I’m in “the Bible business”, as my grandmother would often say. (Well, she didn’t say it quite like that. It was more like, “How in the hell did you ever end up in the Bible business?”) Yet, I am forever amazed that something new emerges from a passage I’ve read and re-read hundreds of times, even preached on many times. And that’s how it should be: I am evolving and [hopefully] transforming. I would hope new insight or something new gets noticed even when looking at something familiar. I am looking with new eyes and noticing from a changed heart.
So what am I talking about? This year, I’m reading through the gospel of Matthew. You’ve probably already noticed (smile). I’m now at the passage where Jesus comes to his cousin John to be baptized.
Then Jesus came from Galilee to John at the Jordan, to be baptized by him. John would have prevented him, saying, “I need to be baptized by you, and do you come to me?” But Jesus answered him, “Let it be so now; for it is proper for us in this way to fulfill all righteousness.” Then he consented. And when Jesus had been baptized, just as he came up from the water, suddenly the heavens were opened to him and he saw the Spirit of God descending like a dove and alighting on him. And a voice from heaven said, “This is my Son, the Beloved, with whom I am well pleased.” ~ Matthew 3:13-17
Even non-Bible readers will recognize familiar things or phrases, even without the movie version. Biblical imagery is throughout our literature, phrases and colloquialisms, art, and pop culture. Plus, if you’ve been to Sunday School or catechism, you’ve heard these stories over and over. Most likely the only thing that’s changed between when I was in Sunday School in the Dark Ages and if my granddaughters went to Sunday School in the 21st century is that Jesus isn’t pictured as white with blue eyes and light brown hair. Other than that, we haven’t incorporated much new information into our understanding of the biblical narrative. And that’s all I’m going to say about that … for now.
What jumped out at me was Jesus’ response when John objected to baptizing Jesus: Let that be so now. A better translation might be, Let that go, now. Matthew is the only gospel that mentions John’s reticence at baptizing Jesus and the only gospel to include Jesus’ response.

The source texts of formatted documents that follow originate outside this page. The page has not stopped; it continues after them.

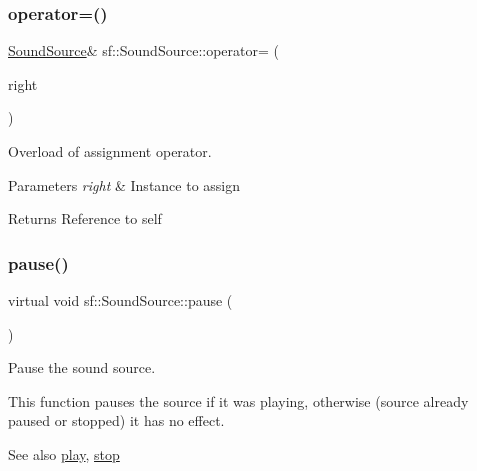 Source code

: \subsubsection{\texorpdfstring{operator=()}{operator=()}}
{\footnotesize\ttfamily \mbox{\hyperlink{classsf_1_1_sound_source}{Sound\+Source}}\& sf\+::\+Sound\+Source\+::operator= (\begin{DoxyParamCaption}\item[{const \mbox{\hyperlink{classsf_1_1_sound_source}{Sound\+Source}} \&}]{right }\end{DoxyParamCaption})}



Overload of assignment operator. 


\begin{DoxyParams}{Parameters}
{\em right} & Instance to assign\\
\hline
\end{DoxyParams}
\begin{DoxyReturn}{Returns}
Reference to self \begin{DoxyVerb}\end{DoxyVerb}
 
\end{DoxyReturn}
\mbox{\label{classsf_1_1_sound_source_a21553d4e8fcf136231dd8c7ad4630aba}} 
\subsubsection{\texorpdfstring{pause()}{pause()}}
{\footnotesize\ttfamily virtual void sf\+::\+Sound\+Source\+::pause (\begin{DoxyParamCaption}{ }\end{DoxyParamCaption})\hspace{0.3cm}{\ttfamily [pure virtual]}}



Pause the sound source. 

This function pauses the source if it was playing, otherwise (source already paused or stopped) it has no effect.

\begin{DoxySeeAlso}{See also}
\mbox{\hyperlink{classsf_1_1_sound_source_a6e1bbb1f247ed8743faf3b1ed6f2bc21}{play}}, \mbox{\hyperlink{classsf_1_1_sound_source_a06501a25b12376befcc7ee1ed4865fda}{stop}} \begin{DoxyVerb}\end{DoxyVerb}
 
\end{DoxySeeAlso}


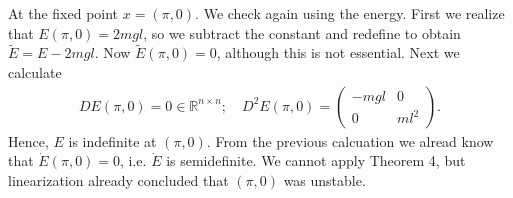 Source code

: \begin{ex}
At the fixed point $x = (\pi, 0)$. We check again using the energy. First we realize that $E(\pi, 0)= 2mgl$, so we subtract the constant and redefine to obtain $\tilde{E}= E - 2mgl$. Now $\tilde{E}(\pi, 0) = 0$, although this is not essential. Next we calculate
\begin{align}
	DE(\pi, 0) = 0\in \mathbb{R}^{n\times n};\quad D^2E(\pi, 0) = 
	\begin{pmatrix}
		-mgl & 0 \\
		0 & ml^2
	\end{pmatrix}
	.
\end{align}
Hence, $E$ is indefinite at $(\pi, 0)$. From the previous calcuation we alread know that $\dot{E}(\pi, 0) = 0$, i.e. $\dot{E}$ is semidefinite. We cannot apply Theorem 4, but linearization already concluded that $(\pi,0)$ was unstable.
\end{ex}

Let what go? Jesus insists that John is to not only baptize him, but that he needs to also let go of how his vision of how things “should be”. Letting go allows both of them to “fulfill all righteousness”. With Jesus, it is now a whole new game and everything is no longer what it was. This new way of being is slowly unfurled throughout the Jesus narrative.
The heavens opening, the dove descending, and the voice declaring all show God inaugurating something dramatically new. Jesus’ baptism is another epiphany of God breaking in and being manifest in our midst. It’s out-there thinking, for sure.
But the whole thing is out-there for most of us who pride ourselves on being logical and rational, and ordering ourselves and our lives accordingly. We’re being asked to Let it go, now; to let go of our vision of how our life – or a life -should be.
For those who are baptized and take their baptism seriously, it also means the inauguration of something dramatically new in our lives … and I don’t think it’s what we’ve always thought is was supposed to be. It’s not merely about salvation and new birth. It’s not about adhering to a certain dogma or identifying with a brand of Christianity. That is not dramatic or a new.
For those who aren’t baptized, you can still get in on the action. The real test for all of us, and all of our objections, is: Am I really willing to let it go, now?